As a newbie hobby beekeeper, I was devastated two years ago when I opened the hives for the first time in the spring. I found the bottom boards of both my hives covered with dead bees. There was lots of honey stored - I still have about a gallon of the stuff- so lack of food wasn't the problem. More research into winter hive preparation led me to add more ventilation and more insulation to my hives.
The first thing I did was to cut foam insulation board to fit the top of each hive. This insulates the outer cover so that warm air doesn't condense on the inside and rain back down on the hive.
Insulated outer cover
Ventilating warm air is a must during the winter months. So I added a ventilation box to the top of each hive. They can be seen ventilating on my previous post Bee Cluster: Colonies Viewed in Infrared.

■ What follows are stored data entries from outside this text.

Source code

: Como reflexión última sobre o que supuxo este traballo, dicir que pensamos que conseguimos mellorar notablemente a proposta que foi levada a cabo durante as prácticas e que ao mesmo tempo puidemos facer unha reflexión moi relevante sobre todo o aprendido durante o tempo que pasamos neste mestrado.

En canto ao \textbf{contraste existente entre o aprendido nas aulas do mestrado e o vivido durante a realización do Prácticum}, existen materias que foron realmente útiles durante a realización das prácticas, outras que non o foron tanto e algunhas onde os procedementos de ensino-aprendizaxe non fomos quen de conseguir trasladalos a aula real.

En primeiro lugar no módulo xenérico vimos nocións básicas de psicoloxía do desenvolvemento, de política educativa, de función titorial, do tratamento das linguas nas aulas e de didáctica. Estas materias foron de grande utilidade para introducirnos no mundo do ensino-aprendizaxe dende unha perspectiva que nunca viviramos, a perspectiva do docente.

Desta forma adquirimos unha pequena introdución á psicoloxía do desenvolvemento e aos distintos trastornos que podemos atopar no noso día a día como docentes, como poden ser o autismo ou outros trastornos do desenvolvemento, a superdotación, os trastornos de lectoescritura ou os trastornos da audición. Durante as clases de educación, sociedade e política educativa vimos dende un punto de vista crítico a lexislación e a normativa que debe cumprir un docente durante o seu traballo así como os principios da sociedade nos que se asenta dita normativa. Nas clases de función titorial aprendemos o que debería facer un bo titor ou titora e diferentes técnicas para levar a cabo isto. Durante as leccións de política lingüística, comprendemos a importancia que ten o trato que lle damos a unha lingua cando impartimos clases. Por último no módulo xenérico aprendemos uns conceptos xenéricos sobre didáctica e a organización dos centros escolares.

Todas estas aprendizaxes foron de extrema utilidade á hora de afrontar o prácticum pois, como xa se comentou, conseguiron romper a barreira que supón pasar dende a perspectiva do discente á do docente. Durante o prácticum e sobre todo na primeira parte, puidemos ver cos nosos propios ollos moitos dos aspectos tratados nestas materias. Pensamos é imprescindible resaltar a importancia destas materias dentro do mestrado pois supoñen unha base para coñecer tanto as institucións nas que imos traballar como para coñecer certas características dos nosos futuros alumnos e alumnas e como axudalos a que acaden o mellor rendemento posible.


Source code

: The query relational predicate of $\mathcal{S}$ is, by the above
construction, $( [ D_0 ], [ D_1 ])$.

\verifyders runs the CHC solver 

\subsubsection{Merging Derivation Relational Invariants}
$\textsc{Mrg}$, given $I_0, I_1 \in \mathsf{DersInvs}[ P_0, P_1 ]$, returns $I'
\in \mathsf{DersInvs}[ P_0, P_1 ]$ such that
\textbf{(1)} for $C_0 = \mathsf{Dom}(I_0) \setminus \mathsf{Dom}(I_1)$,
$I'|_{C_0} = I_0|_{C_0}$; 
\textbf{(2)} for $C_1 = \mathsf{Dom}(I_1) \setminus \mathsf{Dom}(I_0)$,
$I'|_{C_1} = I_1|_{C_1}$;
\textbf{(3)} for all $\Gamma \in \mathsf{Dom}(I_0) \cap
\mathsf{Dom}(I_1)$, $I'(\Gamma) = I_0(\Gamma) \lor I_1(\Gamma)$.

To complete my winter hive insulation project, I wrapped each hive with an Easy-On Hive cover. The covers are made of foam board covered in a tough vinyl.
As a "before" picture, here is an infrared photo of the bees clustering in the lower brood box of one of my hives.
These boxes are made of ¾ inch pine and with no insulation in place, you can see the colony right through the wood.
And the "after" pictures: infrared on the left, normal light on the right.
On a sunny day the insulation can get rather toasty! Here there are hot spots over 80 °F. The air temperature was in the 40's (°F) that day.
A cloudy morning following freezing overnight temperatures was the best time to take this final photo. The ground temperature is 42 °F at the most and the hive cover is cold.
Insulated brood box in infrared.
I can no longer see the cluster. The hive is all tucked in for the winter!